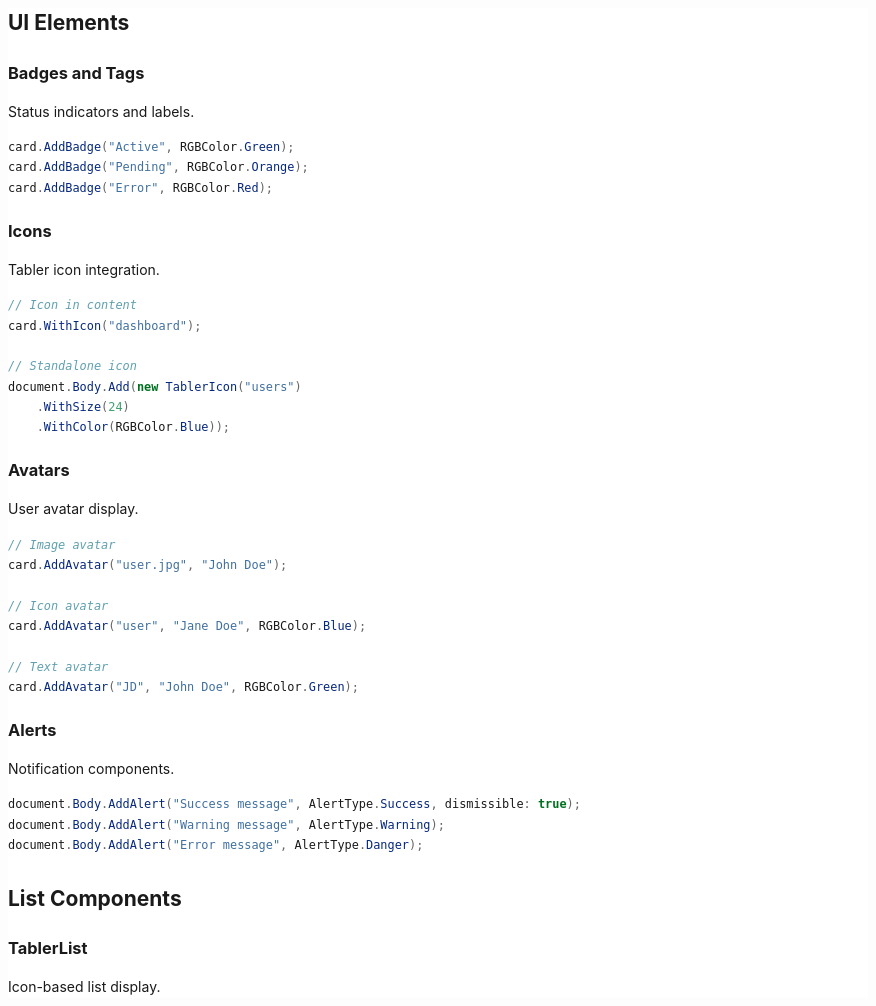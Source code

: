 ## UI Elements

### Badges and Tags
Status indicators and labels.

```csharp
card.AddBadge("Active", RGBColor.Green);
card.AddBadge("Pending", RGBColor.Orange);
card.AddBadge("Error", RGBColor.Red);
```

### Icons
Tabler icon integration.

```csharp
// Icon in content
card.WithIcon("dashboard");

// Standalone icon
document.Body.Add(new TablerIcon("users")
    .WithSize(24)
    .WithColor(RGBColor.Blue));
```

### Avatars
User avatar display.

```csharp
// Image avatar
card.AddAvatar("user.jpg", "John Doe");

// Icon avatar
card.AddAvatar("user", "Jane Doe", RGBColor.Blue);

// Text avatar
card.AddAvatar("JD", "John Doe", RGBColor.Green);
```

### Alerts
Notification components.

```csharp
document.Body.AddAlert("Success message", AlertType.Success, dismissible: true);
document.Body.AddAlert("Warning message", AlertType.Warning);
document.Body.AddAlert("Error message", AlertType.Danger);
```

## List Components

### TablerList
Icon-based list display.
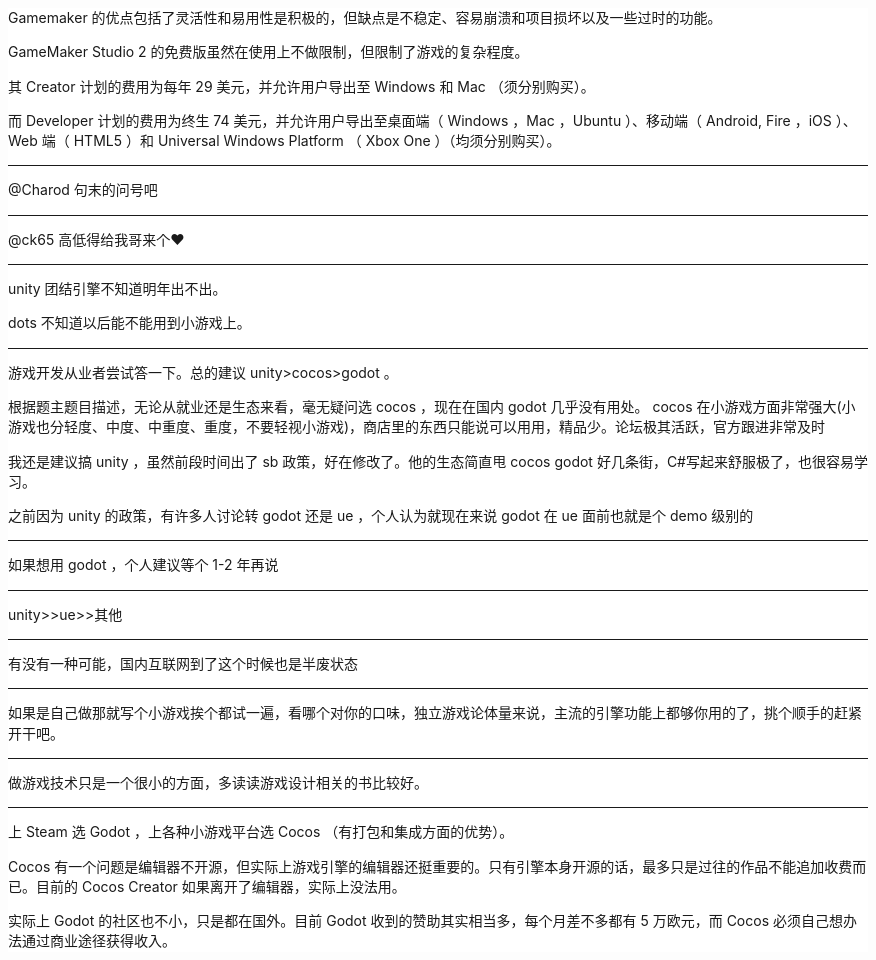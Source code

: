 Gamemaker 的优点包括了灵活性和易用性是积极的，但缺点是不稳定、容易崩溃和项目损坏以及一些过时的功能。

GameMaker Studio 2 的免费版虽然在使用上不做限制，但限制了游戏的复杂程度。

其 Creator 计划的费用为每年 29 美元，并允许用户导出至 Windows 和 Mac （须分别购买）。

而 Developer 计划的费用为终生 74 美元，并允许用户导出至桌面端（ Windows ，Mac ，Ubuntu ）、移动端（ Android, Fire ，iOS ）、Web 端（ HTML5 ）和 Universal Windows Platform （ Xbox One ）（均须分别购买）。

---------------------------------------------------

@Charod 句末的问号吧

---------------------------------------------------

@ck65 高低得给我哥来个♥

---------------------------------------------------

unity 团结引擎不知道明年出不出。

dots 不知道以后能不能用到小游戏上。

---------------------------------------------------

游戏开发从业者尝试答一下。总的建议 unity>cocos>godot 。

根据题主题目描述，无论从就业还是生态来看，毫无疑问选 cocos ，现在在国内 godot 几乎没有用处。
cocos 在小游戏方面非常强大(小游戏也分轻度、中度、中重度、重度，不要轻视小游戏)，商店里的东西只能说可以用用，精品少。论坛极其活跃，官方跟进非常及时

我还是建议搞 unity ，虽然前段时间出了 sb 政策，好在修改了。他的生态简直甩 cocos godot 好几条街，C#写起来舒服极了，也很容易学习。

之前因为 unity 的政策，有许多人讨论转 godot 还是 ue ，个人认为就现在来说 godot 在 ue 面前也就是个 demo 级别的

---------------------------------------------------

如果想用 godot ，个人建议等个 1-2 年再说

---------------------------------------------------

unity>>ue>>其他

---------------------------------------------------

有没有一种可能，国内互联网到了这个时候也是半废状态

---------------------------------------------------

如果是自己做那就写个小游戏挨个都试一遍，看哪个对你的口味，独立游戏论体量来说，主流的引擎功能上都够你用的了，挑个顺手的赶紧开干吧。

---------------------------------------------------

做游戏技术只是一个很小的方面，多读读游戏设计相关的书比较好。

---------------------------------------------------

上 Steam 选 Godot ，上各种小游戏平台选 Cocos （有打包和集成方面的优势）。

Cocos 有一个问题是编辑器不开源，但实际上游戏引擎的编辑器还挺重要的。只有引擎本身开源的话，最多只是过往的作品不能追加收费而已。目前的 Cocos Creator 如果离开了编辑器，实际上没法用。

实际上 Godot 的社区也不小，只是都在国外。目前 Godot 收到的赞助其实相当多，每个月差不多都有 5 万欧元，而 Cocos 必须自己想办法通过商业途径获得收入。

### Task details:
Output every line above exactly as it stands, and drop any picture.

### Task answer:
Source code

: ## UI Elements

### Badges and Tags
Status indicators and labels.

```csharp
card.AddBadge("Active", RGBColor.Green);
card.AddBadge("Pending", RGBColor.Orange);
card.AddBadge("Error", RGBColor.Red);
```

### Icons
Tabler icon integration.

```csharp
// Icon in content
card.WithIcon("dashboard");

// Standalone icon
document.Body.Add(new TablerIcon("users")
    .WithSize(24)
    .WithColor(RGBColor.Blue));
```

### Avatars
User avatar display.

```csharp
// Image avatar
card.AddAvatar("user.jpg", "John Doe");

// Icon avatar
card.AddAvatar("user", "Jane Doe", RGBColor.Blue);

// Text avatar
card.AddAvatar("JD", "John Doe", RGBColor.Green);
```

### Alerts
Notification components.

```csharp
document.Body.AddAlert("Success message", AlertType.Success, dismissible: true);
document.Body.AddAlert("Warning message", AlertType.Warning);
document.Body.AddAlert("Error message", AlertType.Danger);
```

## List Components

### TablerList
Icon-based list display.
Source code

: Gamemaker 的优点包括了灵活性和易用性是积极的，但缺点是不稳定、容易崩溃和项目损坏以及一些过时的功能。

GameMaker Studio 2 的免费版虽然在使用上不做限制，但限制了游戏的复杂程度。

其 Creator 计划的费用为每年 29 美元，并允许用户导出至 Windows 和 Mac （须分别购买）。

而 Developer 计划的费用为终生 74 美元，并允许用户导出至桌面端（ Windows ，Mac ，Ubuntu ）、移动端（ Android, Fire ，iOS ）、Web 端（ HTML5 ）和 Universal Windows Platform （ Xbox One ）（均须分别购买）。

---------------------------------------------------

@Charod 句末的问号吧

---------------------------------------------------

@ck65 高低得给我哥来个♥

---------------------------------------------------

unity 团结引擎不知道明年出不出。

dots 不知道以后能不能用到小游戏上。

---------------------------------------------------

游戏开发从业者尝试答一下。总的建议 unity>cocos>godot 。

根据题主题目描述，无论从就业还是生态来看，毫无疑问选 cocos ，现在在国内 godot 几乎没有用处。
cocos 在小游戏方面非常强大(小游戏也分轻度、中度、中重度、重度，不要轻视小游戏)，商店里的东西只能说可以用用，精品少。论坛极其活跃，官方跟进非常及时

我还是建议搞 unity ，虽然前段时间出了 sb 政策，好在修改了。他的生态简直甩 cocos godot 好几条街，C#写起来舒服极了，也很容易学习。

之前因为 unity 的政策，有许多人讨论转 godot 还是 ue ，个人认为就现在来说 godot 在 ue 面前也就是个 demo 级别的

---------------------------------------------------

如果想用 godot ，个人建议等个 1-2 年再说

---------------------------------------------------

unity>>ue>>其他

---------------------------------------------------

有没有一种可能，国内互联网到了这个时候也是半废状态

---------------------------------------------------

如果是自己做那就写个小游戏挨个都试一遍，看哪个对你的口味，独立游戏论体量来说，主流的引擎功能上都够你用的了，挑个顺手的赶紧开干吧。

---------------------------------------------------

做游戏技术只是一个很小的方面，多读读游戏设计相关的书比较好。

---------------------------------------------------

上 Steam 选 Godot ，上各种小游戏平台选 Cocos （有打包和集成方面的优势）。

Cocos 有一个问题是编辑器不开源，但实际上游戏引擎的编辑器还挺重要的。只有引擎本身开源的话，最多只是过往的作品不能追加收费而已。目前的 Cocos Creator 如果离开了编辑器，实际上没法用。

实际上 Godot 的社区也不小，只是都在国外。目前 Godot 收到的赞助其实相当多，每个月差不多都有 5 万欧元，而 Cocos 必须自己想办法通过商业途径获得收入。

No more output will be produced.